Insights | March 30, 2026

Gains Without Pains

Staying on Target Without the Tax Hit

Investors and advisors work hard to minimize taxes—and for good reason. Taxes can be one of the largest expenses investors bear. Leveraging ETFs and other smart strategies has been a game-changer for tax efficiency.

But here’s the catch: even the most tax-savvy approaches can still be undermined when your portfolio drifts away from its target allocation. Investors may love building portfolios with numerous tax efficient ETFs, but truly tax efficient rebalancing is nearly impossible in that structure.

When it’s finally time to reallocate, you might face a hefty tax bill that wipes out all those hard-earned savings. In fact, simply rebalancing a classic 60/40 portfolio back to target can cost you around 60 basis points in annual tax drag.No one likes paying taxes, but letting your allocation drift means the “tax tail” is wagging the investment dog.

So, what’s the solution?

A Different Approach: One Multi-Asset Tax-Efficient Allocation Sleeve

GMO’s new Dynamic Allocation ETF (GMOD) is a single, tax-efficient “allocation sleeve” for your broader portfolio, which can hold and actively adjust exposures across stocks, bonds, and more. By shifting allocations inside the ETF and using in-kind creations and redemptions, the fund can reallocate toward its target weights without triggering taxable events.

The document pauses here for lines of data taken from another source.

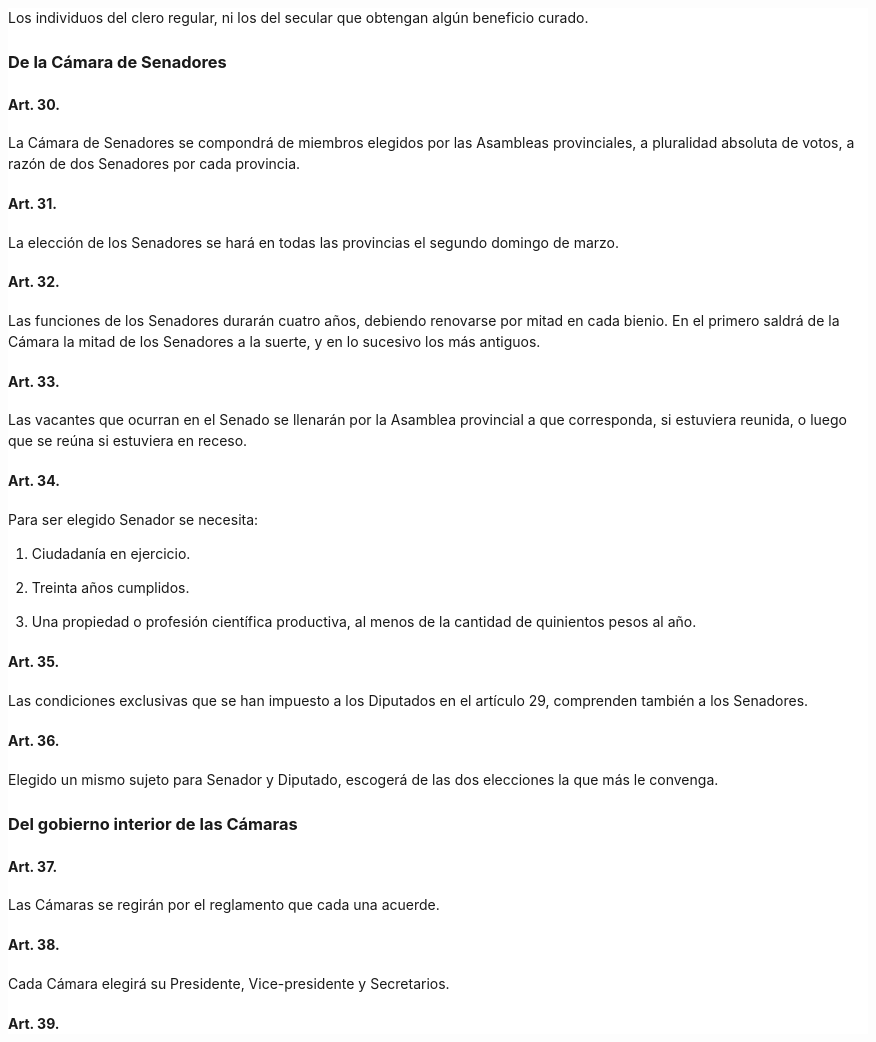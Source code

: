 Los individuos del clero regular, ni los del secular que obtengan algún beneficio curado.

### De la Cámara de Senadores

#### Art. 30.

La Cámara de Senadores se compondrá de miembros elegidos por las Asambleas provinciales, a pluralidad absoluta de votos, a razón de dos Senadores por cada provincia.

#### Art. 31.

La elección de los Senadores se hará en todas las provincias el segundo domingo de marzo.

#### Art. 32.

Las funciones de los Senadores durarán cuatro años, debiendo renovarse por mitad en cada bienio. En el primero saldrá de la Cámara la mitad de los Senadores a la suerte, y en lo sucesivo los más antiguos.

#### Art. 33.

Las vacantes que ocurran en el Senado se llenarán por la Asamblea provincial a que corresponda, si estuviera reunida, o luego que se reúna si estuviera en receso.

#### Art. 34.

Para ser elegido Senador se necesita:

1. Ciudadanía en ejercicio.

2. Treinta años cumplidos.

3. Una propiedad o profesión científica productiva, al menos de la cantidad de quinientos pesos al año.

#### Art. 35.

Las condiciones exclusivas que se han impuesto a los Diputados en el artículo 29, comprenden también a los Senadores.

#### Art. 36.

Elegido un mismo sujeto para Senador y Diputado, escogerá de las dos elecciones la que más le convenga.

### Del gobierno interior de las Cámaras

#### Art. 37.

Las Cámaras se regirán por el reglamento que cada una acuerde.

#### Art. 38.

Cada Cámara elegirá su Presidente, Vice-presidente y Secretarios.

#### Art. 39.
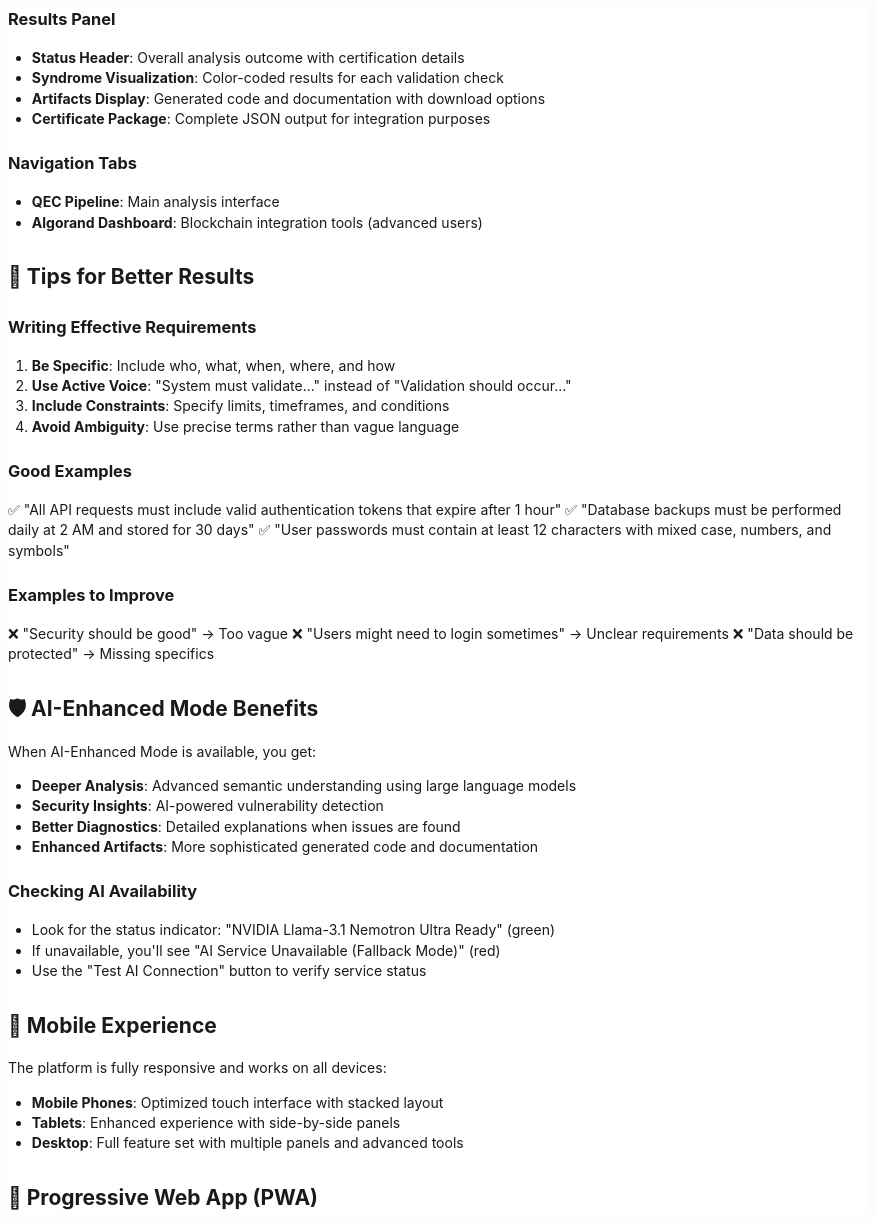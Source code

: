 ### Results Panel
- **Status Header**: Overall analysis outcome with certification details
- **Syndrome Visualization**: Color-coded results for each validation check
- **Artifacts Display**: Generated code and documentation with download options
- **Certificate Package**: Complete JSON output for integration purposes

### Navigation Tabs
- **QEC Pipeline**: Main analysis interface
- **Algorand Dashboard**: Blockchain integration tools (advanced users)

## 🔧 Tips for Better Results

### Writing Effective Requirements
1. **Be Specific**: Include who, what, when, where, and how
2. **Use Active Voice**: "System must validate..." instead of "Validation should occur..."
3. **Include Constraints**: Specify limits, timeframes, and conditions
4. **Avoid Ambiguity**: Use precise terms rather than vague language

### Good Examples
✅ "All API requests must include valid authentication tokens that expire after 1 hour"
✅ "Database backups must be performed daily at 2 AM and stored for 30 days"
✅ "User passwords must contain at least 12 characters with mixed case, numbers, and symbols"

### Examples to Improve
❌ "Security should be good" → Too vague
❌ "Users might need to login sometimes" → Unclear requirements
❌ "Data should be protected" → Missing specifics

## 🛡️ AI-Enhanced Mode Benefits

When AI-Enhanced Mode is available, you get:
- **Deeper Analysis**: Advanced semantic understanding using large language models
- **Security Insights**: AI-powered vulnerability detection
- **Better Diagnostics**: Detailed explanations when issues are found
- **Enhanced Artifacts**: More sophisticated generated code and documentation

### Checking AI Availability
- Look for the status indicator: "NVIDIA Llama-3.1 Nemotron Ultra Ready" (green)
- If unavailable, you'll see "AI Service Unavailable (Fallback Mode)" (red)
- Use the "Test AI Connection" button to verify service status

## 📱 Mobile Experience

The platform is fully responsive and works on all devices:
- **Mobile Phones**: Optimized touch interface with stacked layout
- **Tablets**: Enhanced experience with side-by-side panels
- **Desktop**: Full feature set with multiple panels and advanced tools

## 🔄 Progressive Web App (PWA)
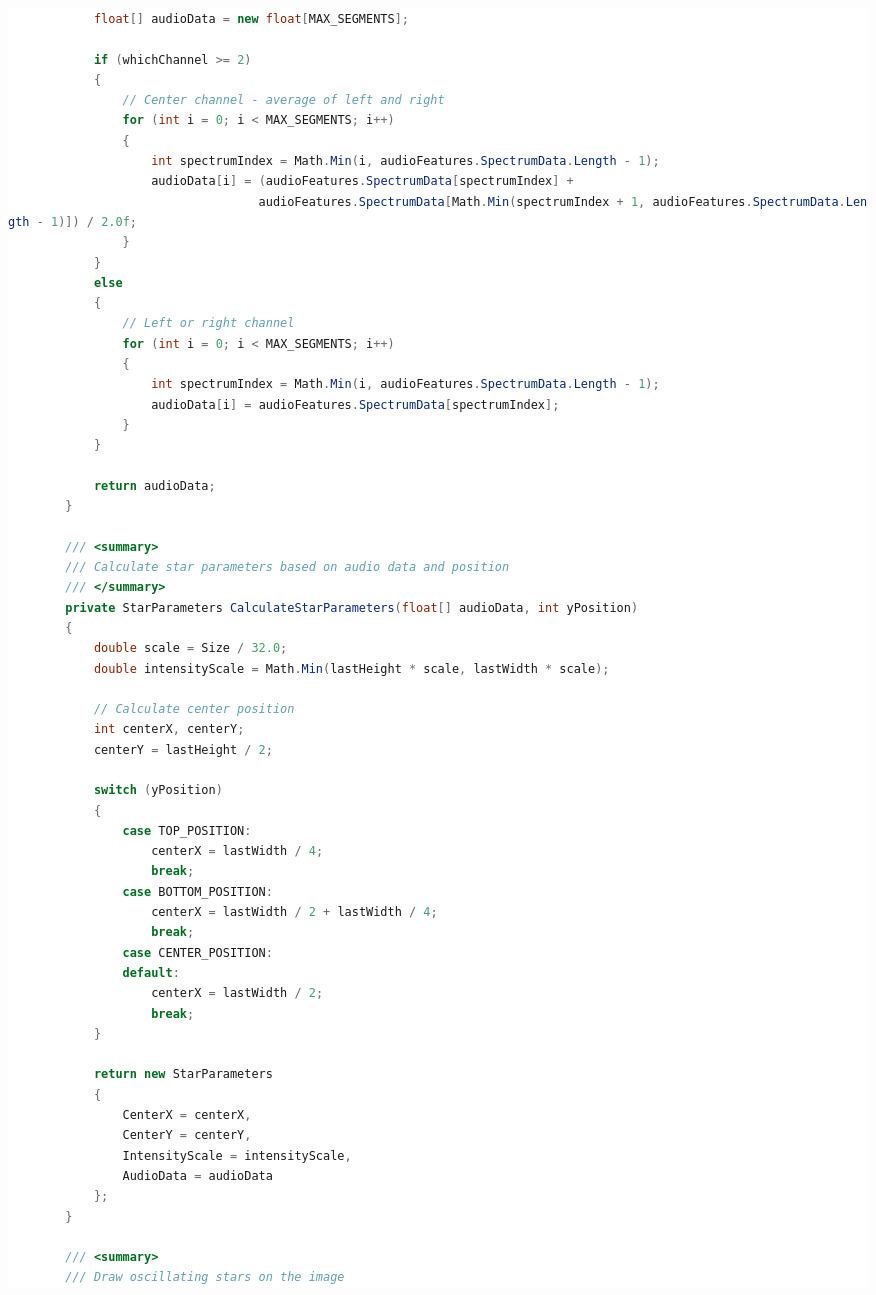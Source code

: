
 ```csharp
            float[] audioData = new float[MAX_SEGMENTS];

            if (whichChannel >= 2)
            {
                // Center channel - average of left and right
                for (int i = 0; i < MAX_SEGMENTS; i++)
                {
                    int spectrumIndex = Math.Min(i, audioFeatures.SpectrumData.Length - 1);
                    audioData[i] = (audioFeatures.SpectrumData[spectrumIndex] + 
                                   audioFeatures.SpectrumData[Math.Min(spectrumIndex + 1, audioFeatures.SpectrumData.Length - 1)]) / 2.0f;
                }
            }
            else
            {
                // Left or right channel
                for (int i = 0; i < MAX_SEGMENTS; i++)
                {
                    int spectrumIndex = Math.Min(i, audioFeatures.SpectrumData.Length - 1);
                    audioData[i] = audioFeatures.SpectrumData[spectrumIndex];
                }
            }

            return audioData;
        }

        /// <summary>
        /// Calculate star parameters based on audio data and position
        /// </summary>
        private StarParameters CalculateStarParameters(float[] audioData, int yPosition)
        {
            double scale = Size / 32.0;
            double intensityScale = Math.Min(lastHeight * scale, lastWidth * scale);

            // Calculate center position
            int centerX, centerY;
            centerY = lastHeight / 2;

            switch (yPosition)
            {
                case TOP_POSITION:
                    centerX = lastWidth / 4;
                    break;
                case BOTTOM_POSITION:
                    centerX = lastWidth / 2 + lastWidth / 4;
                    break;
                case CENTER_POSITION:
                default:
                    centerX = lastWidth / 2;
                    break;
            }

            return new StarParameters
            {
                CenterX = centerX,
                CenterY = centerY,
                IntensityScale = intensityScale,
                AudioData = audioData
            };
        }

        /// <summary>
        /// Draw oscillating stars on the image
```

Beyond rebalancing to rigid targets, at GMO, we are big believers in dynamic allocation. Static portfolios ignore the investment environment; with dynamic allocation, your portfolio is constantly responding and repositioning to take advantage of the current opportunity set.

What GMOD Offers

  • Dynamic allocation to some of GMO’s highest-conviction ideas across asset classes (current exposures include Quality, Deep Value, and Japan)
  • Implementation flexibility, using both active and passive ETFs
  • Ongoing rebalancing and rotation without realizing capital gains

Where Can GMOD Fit in a Portfolio?

  • As a core holding to compound wealth with less volatility than stocks
  • As a diversifier providing exposures to assets that are likely underrepresented in your portfolio
  • As a dedicated dynamic and tax-efficient sleeve constantly rotating to best ideas

Bottom line: Don’t let tax worries keep you from staying on track. GMOD offers a modern way to build a portfolio and reallocate easily.

Learn more about the GMO Dynamic Allocation ETF >


GMOD Allocations

Underlying ETFs

As of 12/31/2025 | Source: GMO

Download here >

1

Source: GMO analysis. Assumes a 60% equity, 40% bond target allocation (across U.S., Developed ex-U.S., and Emerging market stocks; U.S. bonds) with monthly rebalancing and quarterly tax payments over 10-years ended 9/30/25. Portfolio assumed to be in highest tax bracket with inflation of 2% annualized.

2

GMOD has risk characteristics broadly in line with a traditional 60/40 portfolio and the potential to add value through active, valuation-sensitive management.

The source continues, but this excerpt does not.